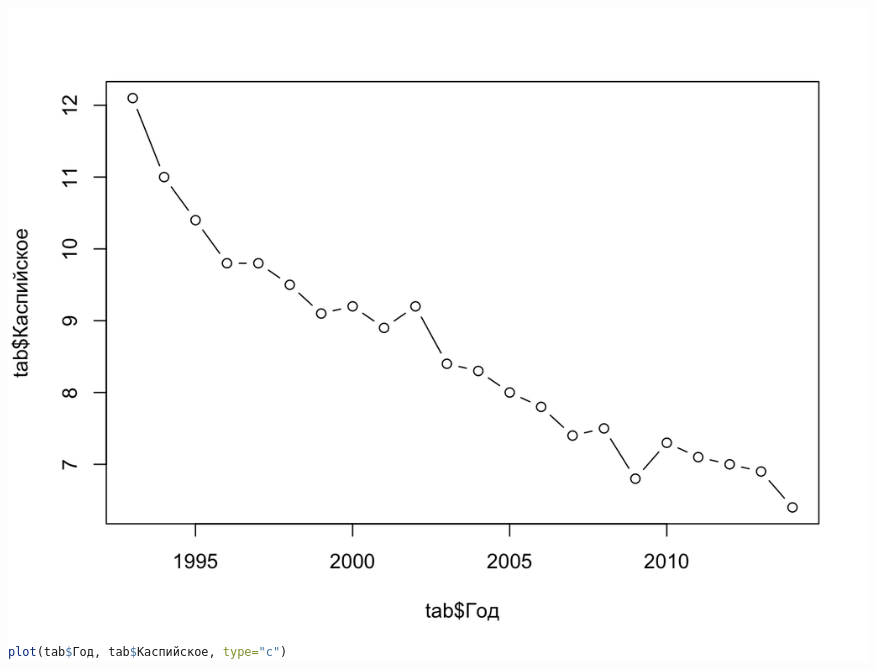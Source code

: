 <img src="05-BaseGraphics_files/figure-html/unnamed-chunk-7-4.png" width="100%" />

```r
plot(tab$Год, tab$Каспийское, type="c")
```

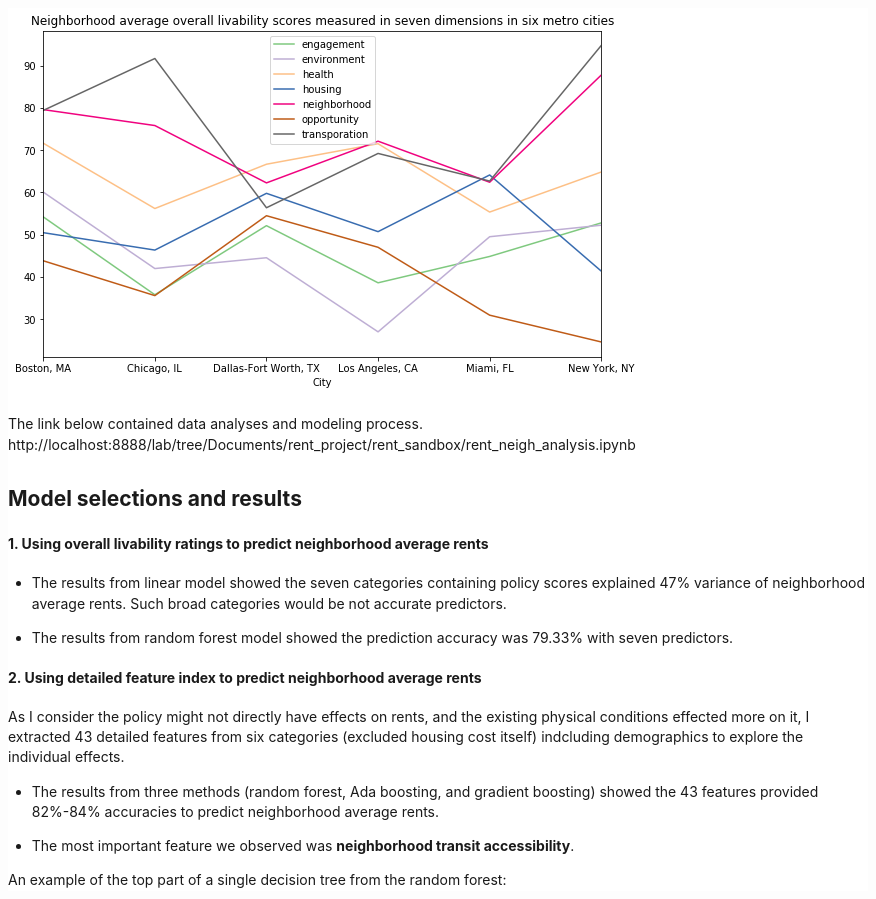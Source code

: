 ![alt text](livabilities_six_cities.png "Title")

The link below contained data analyses and modeling process.
http://localhost:8888/lab/tree/Documents/rent_project/rent_sandbox/rent_neigh_analysis.ipynb


## Model selections and results
#### 1. Using overall livability ratings to predict neighborhood average rents
- The results from linear model showed the seven categories containing policy scores explained 47% variance of neighborhood average rents. Such broad categories would be not accurate predictors.

- The results from random forest model showed the prediction accuracy was 79.33% with seven predictors.

#### 2. Using detailed feature index to predict neighborhood average rents
As I consider the policy might not directly have effects on rents, and the existing physical conditions effected more on it, I extracted 43 detailed features from six categories (excluded housing cost itself) indcluding demographics to explore the individual effects.
- The results from three methods (random forest, Ada boosting, and gradient boosting) showed the 43 features provided 82%-84% accuracies to predict neighborhood average rents.

- The most important feature we observed was **neighborhood transit accessibility**.

An example of the top part of a single decision tree from the random forest:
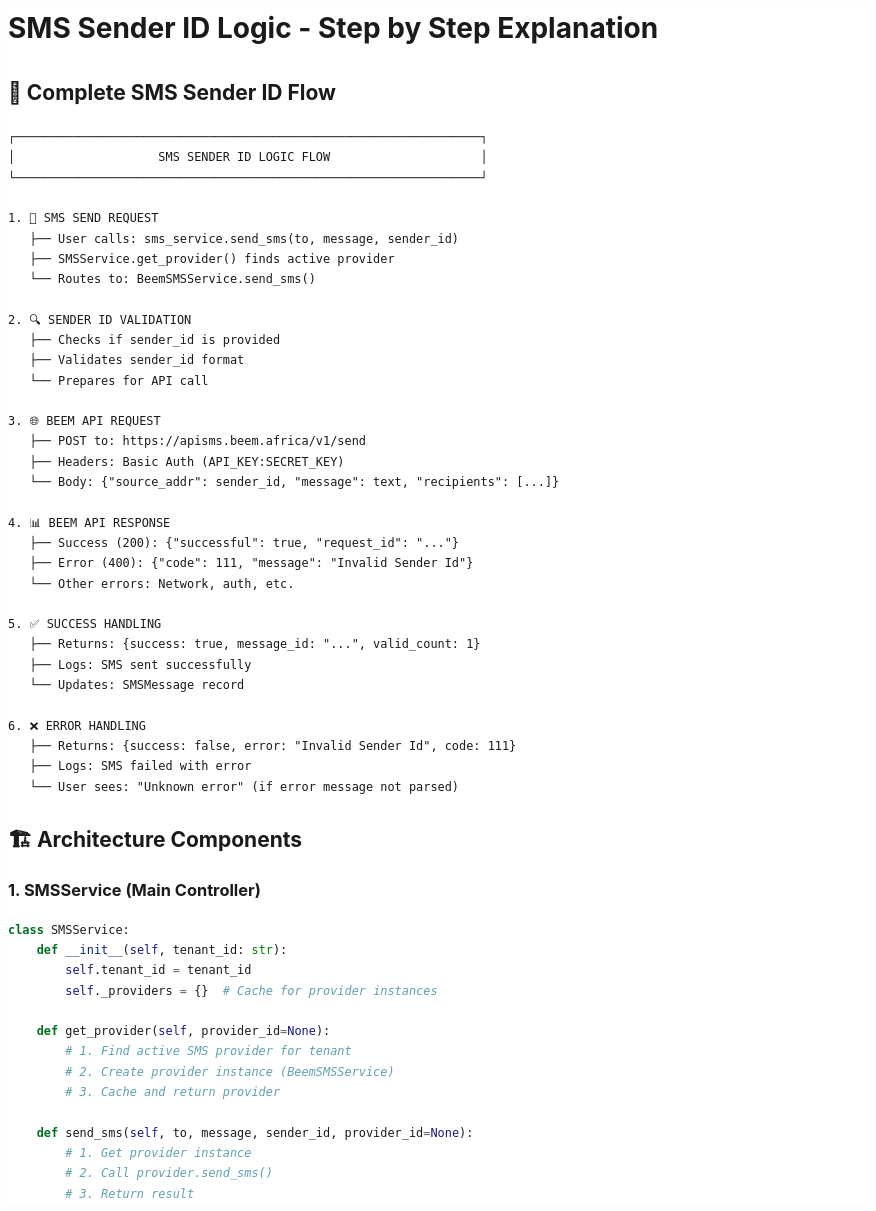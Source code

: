 # SMS Sender ID Logic - Step by Step Explanation

## 🔄 **Complete SMS Sender ID Flow**

```
┌─────────────────────────────────────────────────────────────────┐
│                    SMS SENDER ID LOGIC FLOW                     │
└─────────────────────────────────────────────────────────────────┘

1. 📱 SMS SEND REQUEST
   ├── User calls: sms_service.send_sms(to, message, sender_id)
   ├── SMSService.get_provider() finds active provider
   └── Routes to: BeemSMSService.send_sms()

2. 🔍 SENDER ID VALIDATION
   ├── Checks if sender_id is provided
   ├── Validates sender_id format
   └── Prepares for API call

3. 🌐 BEEM API REQUEST
   ├── POST to: https://apisms.beem.africa/v1/send
   ├── Headers: Basic Auth (API_KEY:SECRET_KEY)
   └── Body: {"source_addr": sender_id, "message": text, "recipients": [...]}

4. 📊 BEEM API RESPONSE
   ├── Success (200): {"successful": true, "request_id": "..."}
   ├── Error (400): {"code": 111, "message": "Invalid Sender Id"}
   └── Other errors: Network, auth, etc.

5. ✅ SUCCESS HANDLING
   ├── Returns: {success: true, message_id: "...", valid_count: 1}
   ├── Logs: SMS sent successfully
   └── Updates: SMSMessage record

6. ❌ ERROR HANDLING
   ├── Returns: {success: false, error: "Invalid Sender Id", code: 111}
   ├── Logs: SMS failed with error
   └── User sees: "Unknown error" (if error message not parsed)
```

## 🏗️ **Architecture Components**

### **1. SMSService (Main Controller)**
```python
class SMSService:
    def __init__(self, tenant_id: str):
        self.tenant_id = tenant_id
        self._providers = {}  # Cache for provider instances
    
    def get_provider(self, provider_id=None):
        # 1. Find active SMS provider for tenant
        # 2. Create provider instance (BeemSMSService)
        # 3. Cache and return provider
    
    def send_sms(self, to, message, sender_id, provider_id=None):
        # 1. Get provider instance
        # 2. Call provider.send_sms()
        # 3. Return result
```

Brief:
Set down the records above word for word, from the first line through the line containing "#### 1. Using", both included; leave out the pictures.

Answer space:
Source code

: <img src="05-BaseGraphics_files/figure-html/unnamed-chunk-7-4.png" width="100%" />

```r
plot(tab$Год, tab$Каспийское, type="c")
```

Source code

: ![alt text](livabilities_six_cities.png "Title")

The link below contained data analyses and modeling process.
http://localhost:8888/lab/tree/Documents/rent_project/rent_sandbox/rent_neigh_analysis.ipynb


## Model selections and results
#### 1. Using overall livability ratings to predict neighborhood average rents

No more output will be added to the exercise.